> [Data provided]:
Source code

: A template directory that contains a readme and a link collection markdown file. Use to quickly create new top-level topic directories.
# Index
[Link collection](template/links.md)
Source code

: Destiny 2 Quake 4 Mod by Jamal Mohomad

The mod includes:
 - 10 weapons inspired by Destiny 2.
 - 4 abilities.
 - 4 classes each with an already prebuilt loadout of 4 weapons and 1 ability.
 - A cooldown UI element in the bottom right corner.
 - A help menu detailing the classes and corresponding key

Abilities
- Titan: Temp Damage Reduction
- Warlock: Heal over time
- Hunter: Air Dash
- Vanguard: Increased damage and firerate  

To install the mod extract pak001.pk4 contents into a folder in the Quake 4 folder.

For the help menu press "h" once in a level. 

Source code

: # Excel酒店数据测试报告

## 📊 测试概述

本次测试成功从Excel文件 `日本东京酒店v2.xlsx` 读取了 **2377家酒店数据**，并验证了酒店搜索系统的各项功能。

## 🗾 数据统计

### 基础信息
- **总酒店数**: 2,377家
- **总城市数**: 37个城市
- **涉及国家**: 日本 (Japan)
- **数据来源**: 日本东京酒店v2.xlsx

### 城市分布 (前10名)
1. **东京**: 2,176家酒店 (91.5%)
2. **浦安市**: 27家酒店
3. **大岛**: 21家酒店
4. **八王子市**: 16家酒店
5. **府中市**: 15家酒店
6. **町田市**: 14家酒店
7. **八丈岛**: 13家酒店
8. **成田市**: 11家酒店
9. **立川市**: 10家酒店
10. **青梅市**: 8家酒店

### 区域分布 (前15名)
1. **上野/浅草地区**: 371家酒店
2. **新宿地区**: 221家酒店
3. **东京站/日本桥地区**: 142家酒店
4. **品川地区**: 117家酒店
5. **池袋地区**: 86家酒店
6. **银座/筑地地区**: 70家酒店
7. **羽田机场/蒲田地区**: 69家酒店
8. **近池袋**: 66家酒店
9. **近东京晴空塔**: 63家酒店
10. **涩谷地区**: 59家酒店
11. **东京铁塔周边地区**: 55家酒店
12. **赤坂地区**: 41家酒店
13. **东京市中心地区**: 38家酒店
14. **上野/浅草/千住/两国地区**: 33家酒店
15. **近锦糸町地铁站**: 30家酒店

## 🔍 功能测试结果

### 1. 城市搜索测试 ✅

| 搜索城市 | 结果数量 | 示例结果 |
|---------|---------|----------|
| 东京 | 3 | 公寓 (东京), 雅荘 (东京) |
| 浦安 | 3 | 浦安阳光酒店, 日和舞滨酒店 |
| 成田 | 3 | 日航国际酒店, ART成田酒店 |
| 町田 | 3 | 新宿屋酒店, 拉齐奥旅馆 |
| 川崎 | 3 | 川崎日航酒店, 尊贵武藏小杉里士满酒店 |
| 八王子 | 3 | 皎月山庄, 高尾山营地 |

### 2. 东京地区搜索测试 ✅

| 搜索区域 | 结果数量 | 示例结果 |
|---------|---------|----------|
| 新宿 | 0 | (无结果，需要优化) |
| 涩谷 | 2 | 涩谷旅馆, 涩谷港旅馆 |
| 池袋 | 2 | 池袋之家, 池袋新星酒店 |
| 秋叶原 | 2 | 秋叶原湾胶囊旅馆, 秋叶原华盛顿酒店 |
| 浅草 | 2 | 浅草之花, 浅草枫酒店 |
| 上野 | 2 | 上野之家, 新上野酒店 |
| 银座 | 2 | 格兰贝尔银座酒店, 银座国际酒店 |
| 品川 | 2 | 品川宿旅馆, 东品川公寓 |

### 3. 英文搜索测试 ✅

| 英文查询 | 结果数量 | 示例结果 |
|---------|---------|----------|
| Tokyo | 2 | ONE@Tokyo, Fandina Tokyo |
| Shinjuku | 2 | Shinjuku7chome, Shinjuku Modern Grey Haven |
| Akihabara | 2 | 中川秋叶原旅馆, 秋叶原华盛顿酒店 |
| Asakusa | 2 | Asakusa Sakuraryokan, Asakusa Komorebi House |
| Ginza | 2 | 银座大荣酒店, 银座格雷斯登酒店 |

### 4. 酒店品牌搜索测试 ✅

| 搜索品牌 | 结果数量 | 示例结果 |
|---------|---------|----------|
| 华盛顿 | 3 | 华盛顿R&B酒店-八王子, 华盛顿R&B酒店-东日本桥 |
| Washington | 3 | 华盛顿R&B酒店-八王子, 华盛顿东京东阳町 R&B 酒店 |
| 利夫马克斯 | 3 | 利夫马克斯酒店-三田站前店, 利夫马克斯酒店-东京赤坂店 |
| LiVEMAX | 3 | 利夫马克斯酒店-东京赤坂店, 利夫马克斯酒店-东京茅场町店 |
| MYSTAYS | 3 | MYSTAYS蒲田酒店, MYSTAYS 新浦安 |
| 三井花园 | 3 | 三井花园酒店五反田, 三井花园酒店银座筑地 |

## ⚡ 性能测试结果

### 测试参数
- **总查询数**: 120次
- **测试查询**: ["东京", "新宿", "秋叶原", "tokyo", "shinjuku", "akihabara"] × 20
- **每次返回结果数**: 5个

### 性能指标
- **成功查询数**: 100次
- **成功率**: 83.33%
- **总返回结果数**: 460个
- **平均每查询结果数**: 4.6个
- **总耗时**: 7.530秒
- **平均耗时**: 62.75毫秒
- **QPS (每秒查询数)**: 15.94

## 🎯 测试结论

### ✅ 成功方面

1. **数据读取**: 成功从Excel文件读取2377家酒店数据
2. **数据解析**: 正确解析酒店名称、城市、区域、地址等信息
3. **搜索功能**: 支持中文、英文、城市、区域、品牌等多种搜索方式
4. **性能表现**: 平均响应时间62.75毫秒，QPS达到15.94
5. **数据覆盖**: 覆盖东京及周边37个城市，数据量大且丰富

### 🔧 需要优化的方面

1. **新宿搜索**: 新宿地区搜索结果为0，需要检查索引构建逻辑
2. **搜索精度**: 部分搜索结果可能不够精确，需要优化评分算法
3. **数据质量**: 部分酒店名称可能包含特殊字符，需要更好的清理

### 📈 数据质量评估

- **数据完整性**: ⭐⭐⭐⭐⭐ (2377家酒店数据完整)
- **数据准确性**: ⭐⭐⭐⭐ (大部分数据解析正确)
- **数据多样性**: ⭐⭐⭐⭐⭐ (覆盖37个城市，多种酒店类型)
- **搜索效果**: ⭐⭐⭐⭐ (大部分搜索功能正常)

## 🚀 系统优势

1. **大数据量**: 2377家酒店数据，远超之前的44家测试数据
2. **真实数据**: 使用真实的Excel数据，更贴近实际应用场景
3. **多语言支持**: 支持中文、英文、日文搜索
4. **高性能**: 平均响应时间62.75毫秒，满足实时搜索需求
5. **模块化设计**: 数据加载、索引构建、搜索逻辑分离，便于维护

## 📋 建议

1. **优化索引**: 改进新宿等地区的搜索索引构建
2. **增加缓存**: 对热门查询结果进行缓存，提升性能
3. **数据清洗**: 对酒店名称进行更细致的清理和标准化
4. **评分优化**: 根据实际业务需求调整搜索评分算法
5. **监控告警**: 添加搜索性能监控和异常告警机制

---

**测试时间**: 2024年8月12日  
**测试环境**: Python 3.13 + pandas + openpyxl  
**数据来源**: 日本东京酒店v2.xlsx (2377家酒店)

> [What you are asked to do]:
Scan the material above for the word "level". Copy each line where it occurs.

> [Written solution]:
: A template directory that contains a readme and a link collection markdown file. Use to quickly create new top-level topic directories.
For the help menu press "h" once in a level. 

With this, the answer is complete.